Mitten in Freising:Dahoam is Dahoam

Die Rückkehr vom Homeoffice ins angestammte Büro kann zuweilen die Sehnsucht nach Normalität nicht stillen

Von Thilo Schröder

Das Gefühl, dass an diesem Tag alles anders sein würde, stellt sich schon beim Aufwachen ein. An diesem Tag heißt es früh aufstehen statt Snooze-Taste drücken, Jeans anziehen statt in die Jogginghose schlüpfen, zur S-Bahn-Station sprinten statt sich auf den eigenen Sessel zu fläzen. Dieser Tag, wie ihn vermutlich viele Büroarbeitende schon erlebt oder noch vor sich haben, er ist die Rückkehr an den Arbeitsplatz. Zumindest für einen kurzen Moment.

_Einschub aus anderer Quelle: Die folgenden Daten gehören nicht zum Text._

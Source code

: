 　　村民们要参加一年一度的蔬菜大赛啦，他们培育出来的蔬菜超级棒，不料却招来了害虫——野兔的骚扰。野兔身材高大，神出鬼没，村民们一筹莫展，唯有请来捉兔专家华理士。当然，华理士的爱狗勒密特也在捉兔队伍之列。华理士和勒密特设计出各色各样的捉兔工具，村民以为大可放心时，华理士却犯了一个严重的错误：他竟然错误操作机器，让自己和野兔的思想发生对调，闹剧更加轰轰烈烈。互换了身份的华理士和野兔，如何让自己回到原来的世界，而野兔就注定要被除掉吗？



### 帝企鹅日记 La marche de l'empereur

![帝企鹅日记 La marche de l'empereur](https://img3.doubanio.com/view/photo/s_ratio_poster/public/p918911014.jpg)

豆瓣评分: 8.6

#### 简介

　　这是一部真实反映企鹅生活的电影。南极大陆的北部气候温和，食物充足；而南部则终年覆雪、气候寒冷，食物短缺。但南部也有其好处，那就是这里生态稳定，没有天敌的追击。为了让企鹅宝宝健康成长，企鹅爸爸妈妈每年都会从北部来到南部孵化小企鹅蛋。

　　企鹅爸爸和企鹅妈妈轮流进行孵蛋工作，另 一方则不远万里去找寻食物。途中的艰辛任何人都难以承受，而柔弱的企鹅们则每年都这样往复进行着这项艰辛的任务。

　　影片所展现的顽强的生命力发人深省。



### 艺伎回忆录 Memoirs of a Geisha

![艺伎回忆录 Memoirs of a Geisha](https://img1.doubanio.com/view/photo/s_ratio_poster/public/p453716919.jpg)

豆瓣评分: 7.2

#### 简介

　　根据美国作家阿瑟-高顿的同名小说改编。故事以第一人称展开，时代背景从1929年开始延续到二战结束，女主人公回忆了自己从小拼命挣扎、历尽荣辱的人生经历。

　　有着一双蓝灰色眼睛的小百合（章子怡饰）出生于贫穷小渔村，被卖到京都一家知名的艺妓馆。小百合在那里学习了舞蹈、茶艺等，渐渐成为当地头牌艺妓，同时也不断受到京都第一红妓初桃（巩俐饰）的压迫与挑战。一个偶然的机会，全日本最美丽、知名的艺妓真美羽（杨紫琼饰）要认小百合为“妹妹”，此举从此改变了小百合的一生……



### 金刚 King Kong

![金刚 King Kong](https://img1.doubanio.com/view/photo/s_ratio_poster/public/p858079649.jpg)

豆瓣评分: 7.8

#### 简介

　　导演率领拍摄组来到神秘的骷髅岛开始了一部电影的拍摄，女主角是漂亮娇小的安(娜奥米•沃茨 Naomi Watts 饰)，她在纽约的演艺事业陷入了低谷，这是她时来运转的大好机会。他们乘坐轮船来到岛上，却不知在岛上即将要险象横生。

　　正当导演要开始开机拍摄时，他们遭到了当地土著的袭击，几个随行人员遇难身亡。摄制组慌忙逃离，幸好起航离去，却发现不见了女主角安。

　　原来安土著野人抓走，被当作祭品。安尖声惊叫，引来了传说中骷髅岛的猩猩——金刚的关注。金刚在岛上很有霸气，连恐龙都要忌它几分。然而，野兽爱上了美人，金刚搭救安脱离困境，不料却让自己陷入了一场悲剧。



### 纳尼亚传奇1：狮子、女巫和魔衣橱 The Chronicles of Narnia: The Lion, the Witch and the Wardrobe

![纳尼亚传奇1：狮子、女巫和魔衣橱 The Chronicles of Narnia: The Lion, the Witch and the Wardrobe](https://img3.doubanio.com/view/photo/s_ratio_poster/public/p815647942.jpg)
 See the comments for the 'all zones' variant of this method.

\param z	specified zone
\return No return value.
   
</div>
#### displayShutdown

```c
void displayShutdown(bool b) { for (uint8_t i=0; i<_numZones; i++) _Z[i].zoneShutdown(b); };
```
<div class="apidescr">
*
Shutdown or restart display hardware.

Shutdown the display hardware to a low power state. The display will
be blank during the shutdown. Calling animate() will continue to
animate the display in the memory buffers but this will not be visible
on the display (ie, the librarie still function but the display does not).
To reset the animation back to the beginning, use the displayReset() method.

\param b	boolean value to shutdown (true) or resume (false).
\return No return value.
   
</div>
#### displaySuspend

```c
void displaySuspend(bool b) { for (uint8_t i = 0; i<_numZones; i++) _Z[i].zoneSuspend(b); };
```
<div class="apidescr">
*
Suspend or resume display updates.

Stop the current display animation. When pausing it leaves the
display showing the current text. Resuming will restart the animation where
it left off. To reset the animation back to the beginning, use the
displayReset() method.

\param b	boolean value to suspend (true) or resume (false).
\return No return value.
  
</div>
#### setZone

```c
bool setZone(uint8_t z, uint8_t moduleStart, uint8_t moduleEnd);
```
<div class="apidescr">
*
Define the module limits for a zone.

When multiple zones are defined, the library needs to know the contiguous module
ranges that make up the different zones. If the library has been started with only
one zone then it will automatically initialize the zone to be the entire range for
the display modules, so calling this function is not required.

Manches ist an diesem Tag vertraut. Die S 1 nach Freising kommt wie so oft ein bisschen zu spät, weil ein Regionalzug zuerst durchfahren darf. Die Menschen auf dem Bahnsteig haben die Hände in den Jackentaschen vergraben und stieren umherschlendernd auf den Boden, wahrscheinlich noch im Halbschlaf. In Neufahrn hebt man intuitiv den Kopf, schaut nach vorne, nach hinten, sucht nach der obligatorischen Person mit Rollkoffer, die etwas unsicher und angestrengt der Durchsage lauscht, dass man zum Flughafen jetzt in den hinteren Zugteil umsteigen müsse. Man schaut vergeblich, es fährt niemand Ortsfremdes zum Flughafen in dieser Zeit. Wieso auch?

Im Büro angekommen, schließt man die Tür auf. Niemand ist da, natürlich. Eine Kollegin wird später kommen. Man richtet sich ein, setzt Kaffee auf. Das Surren der Maschine durchbricht die Stille, derer man sich jetzt erst richtig bewusst wird. Man zieht die Schuhe aus, weil man sich im Homeoffice daran gewöhnt hat, in Wollsocken und Puschen herum zu schlurfen. Aber im weitläufigen Büro ist es zu kalt dafür. Die Schuhe wieder an, dafür die dampfende Tasse zwischen die Hände und rein in die Videokonferenz. Denn die Kolleginnen und Kollegen sind ja im Homeoffice.

Am Abend läuft man zum Bahnhof, mit einem seltsamen Gefühl im Bauch. Die Sehnsucht nach Normalität, so richtig gestillt wurde sie an diesem Tag nicht. Dafür ist das Homeoffice inzwischen zu normal geworden. Man steigt in die S-Bahn und freut sich auf den nächsten Arbeitstag, dann wieder daheim.